Arteria umbilicalis
Die Arteria umbilicalis (Nabelarterie) ist eine paarige viszerale Arterie aus der A. iliaca interna, deren Verlauf und Funktion sich prä- und postnatal sowie zwischen beiden Geschlechtern unterscheidet.
Pränatal fließt über sie Blut Richtung Plazenta, während postnatal die Versorgung der Harnblase und des Ductus deferens (Samenleiter) im Vordergrund steht.
Arteria umbilicalis sinistra / linke Nabelarterie - lateral rechts bei der Frau
Verlauf
Vena umbilicalis sinistra / linke Nabelarterie - lateral rechts beim Mann
In der Embryonal- und Fetalzeit (pränatal) hat die paarige A. umbilicalis eine andere Funktion als nach der Geburt: Sie transportiert sauerstoffarmes (!) Blut des ungeborenen Kindes aus ihrer Ursprungsarterie, der A. iliaca interna, Richtung Nabel und per Nabelschnur (Funiculus umbilicalis) zur Plazenta, wo der Gas- und Stoffaustausch stattfinden. (Zur Wiederholung: Eine Arterie ist ein Gefäß, welches Blut vom Herz wegführt, aber nicht zwangsläufig sauerstoffreich sein muss.)
Postnatal
Postnatal (nach der Geburt) ist diese Funktion weder notwendig noch sinnvoll, sodass die distale A. umbilicalis im Gegensatz zum proximalen Teil obliteriert (sich verschließt). Dieser Prozess wird durch den steigenden Sauerstoffgehalt des Blutes, vasoaktive Substanzen und Kontraktionen der Gefäßmuskulatur angeregt.
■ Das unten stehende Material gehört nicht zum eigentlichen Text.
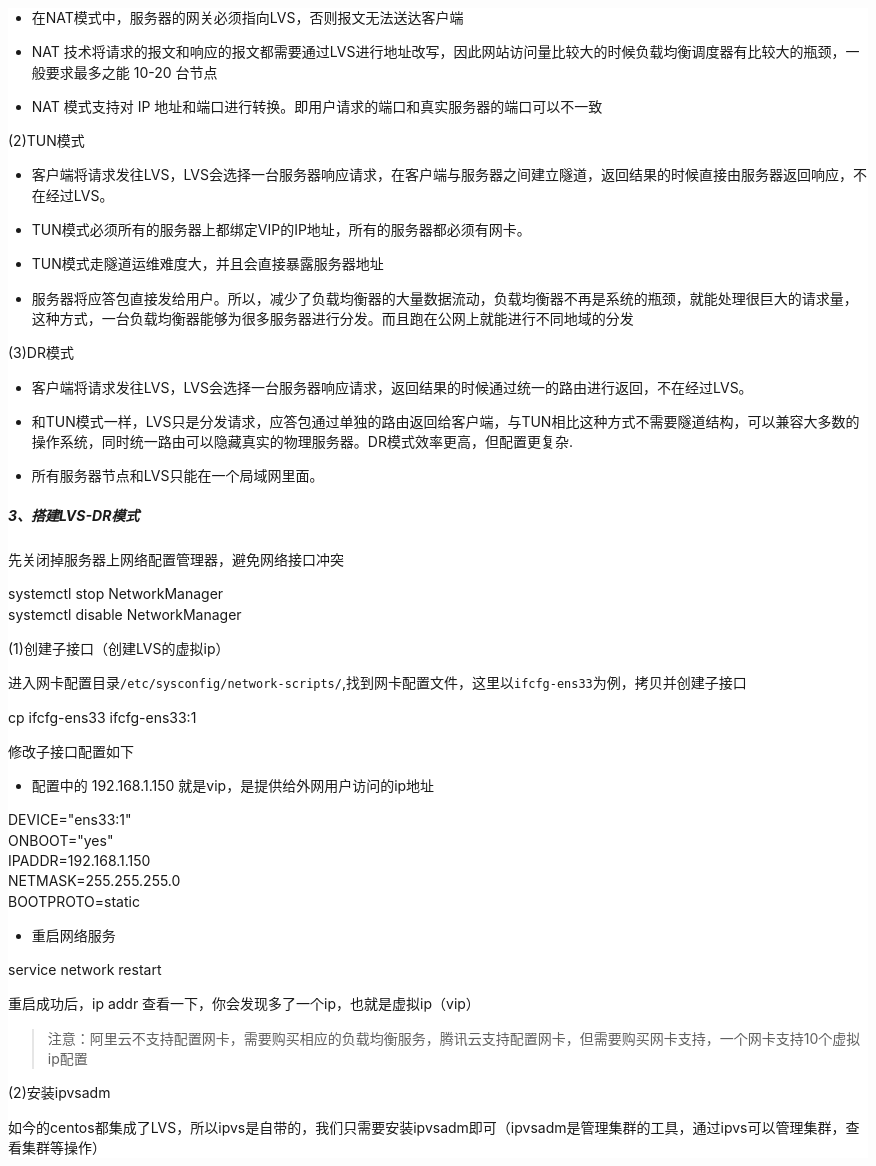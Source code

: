 - 在NAT模式中，服务器的网关必须指向LVS，否则报文无法送达客户端
    
- NAT 技术将请求的报文和响应的报文都需要通过LVS进行地址改写，因此网站访问量比较大的时候负载均衡调度器有比较大的瓶颈，一般要求最多之能 10-20 台节点
    
- NAT 模式支持对 IP 地址和端口进行转换。即用户请求的端口和真实服务器的端口可以不一致
    

(2)TUN模式

- 客户端将请求发往LVS，LVS会选择一台服务器响应请求，在客户端与服务器之间建立隧道，返回结果的时候直接由服务器返回响应，不在经过LVS。
    
- TUN模式必须所有的服务器上都绑定VIP的IP地址，所有的服务器都必须有网卡。
    
- TUN模式走隧道运维难度大，并且会直接暴露服务器地址
    
- 服务器将应答包直接发给用户。所以，减少了负载均衡器的大量数据流动，负载均衡器不再是系统的瓶颈，就能处理很巨大的请求量，这种方式，一台负载均衡器能够为很多服务器进行分发。而且跑在公网上就能进行不同地域的分发
    

(3)DR模式

- 客户端将请求发往LVS，LVS会选择一台服务器响应请求，返回结果的时候通过统一的路由进行返回，不在经过LVS。
    
- 和TUN模式一样，LVS只是分发请求，应答包通过单独的路由返回给客户端，与TUN相比这种方式不需要隧道结构，可以兼容大多数的操作系统，同时统一路由可以隐藏真实的物理服务器。DR模式效率更高，但配置更复杂.
    
- 所有服务器节点和LVS只能在一个局域网里面。
    

##### 3、搭建LVS-DR模式

先关闭掉服务器上网络配置管理器，避免网络接口冲突

systemctl stop NetworkManager  
systemctl disable NetworkManager  

(1)创建子接口（创建LVS的虚拟ip）

进入网卡配置目录`/etc/sysconfig/network-scripts/`,找到网卡配置文件，这里以`ifcfg-ens33`为例，拷贝并创建子接口

cp ifcfg-ens33 ifcfg-ens33:1  

修改子接口配置如下

- 配置中的 192.168.1.150 就是vip，是提供给外网用户访问的ip地址
    

DEVICE="ens33:1"  
ONBOOT="yes"  
IPADDR=192.168.1.150  
NETMASK=255.255.255.0  
BOOTPROTO=static  

- 重启网络服务
    

service network restart  

重启成功后，ip addr 查看一下，你会发现多了一个ip，也就是虚拟ip（vip）

> 注意：阿里云不支持配置网卡，需要购买相应的负载均衡服务，腾讯云支持配置网卡，但需要购买网卡支持，一个网卡支持10个虚拟ip配置

(2)安装ipvsadm

如今的centos都集成了LVS，所以ipvs是自带的，我们只需要安装ipvsadm即可（ipvsadm是管理集群的工具，通过ipvs可以管理集群，查看集群等操作）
Das Überbleibsel des distalen Teils (Pars occlusa) der A. umbilicalis nennt man Lig. umbilicale mediale (mediales Nabelband). Das Lig. umbilicale mediale wird vom parietalen Peritoneum bedeckt, wodurch beidseitig die Plica umbilicalis medialis (mediale Nabelfalte) entsteht. Sie ist eine der insgesamt drei Falten der Bauchinnenwand, welche nach Deflektion der Bauchwand in der Regel gut inspiziert werden können. Der proximale Teil der A. umbilicalis (Pars patens) versorgt die Harnblase und den Ductus deferens unvollständig.
Äste
A. ductus deferentis
Die A. ductus deferentis für den ca. 50 cm langen Ductus deferens stammt meist aus der Pars patens der A. umbilicalis, kann aber auch der A. vesicalis superior oder inferior entspringen. Die äquivalente anatomische Struktur bei der Frau ist die A. uterina, welche meistens aus der A. iliaca interna stammt.
A. vesicalis superior
Die paarige A. vesicalis superior tritt von kranial an die Harnblase und versorgt ihren Körper (Corpus vesicae) und ihre Spitze (Apex vesicae). Die anderen Abschnitte der Harnblase (Collum vesicae und Trigonum vesicae) werden von der A. vesicalis inferior versorgt.
Klinischer Fall
Die Doppler-Ultraschalluntersuchung der Aa. umbilicales wird während der Schwangerschaft eingesetzt, um die Plazentaperfusion durch den Fetus zu beurteilen. Bei Risikoschwangerschaften hat sie einen hohen Stellenwert und konnte nachweislich die perinatale Mortalität und Morbidität reduzieren. Die Untersuchung erfolgt zu festen Terminen während der Schwangerschaft, insbesondere im 3. Trimester, d.h. zwischen der 28. und 40. Schwangerschaftswoche, um die bedrohlichen Krankheitsbilder der Präeklampsie (eine neu aufgetretene Hypertonie und Proteinurie der Schwangeren) und die intrauterine Wachstumsrestriktion frühzeitig zu erkennen. Als physiologisch gilt ein sägezahnartiges Muster mit systolischem und diastolischem Vorwärtsfluss.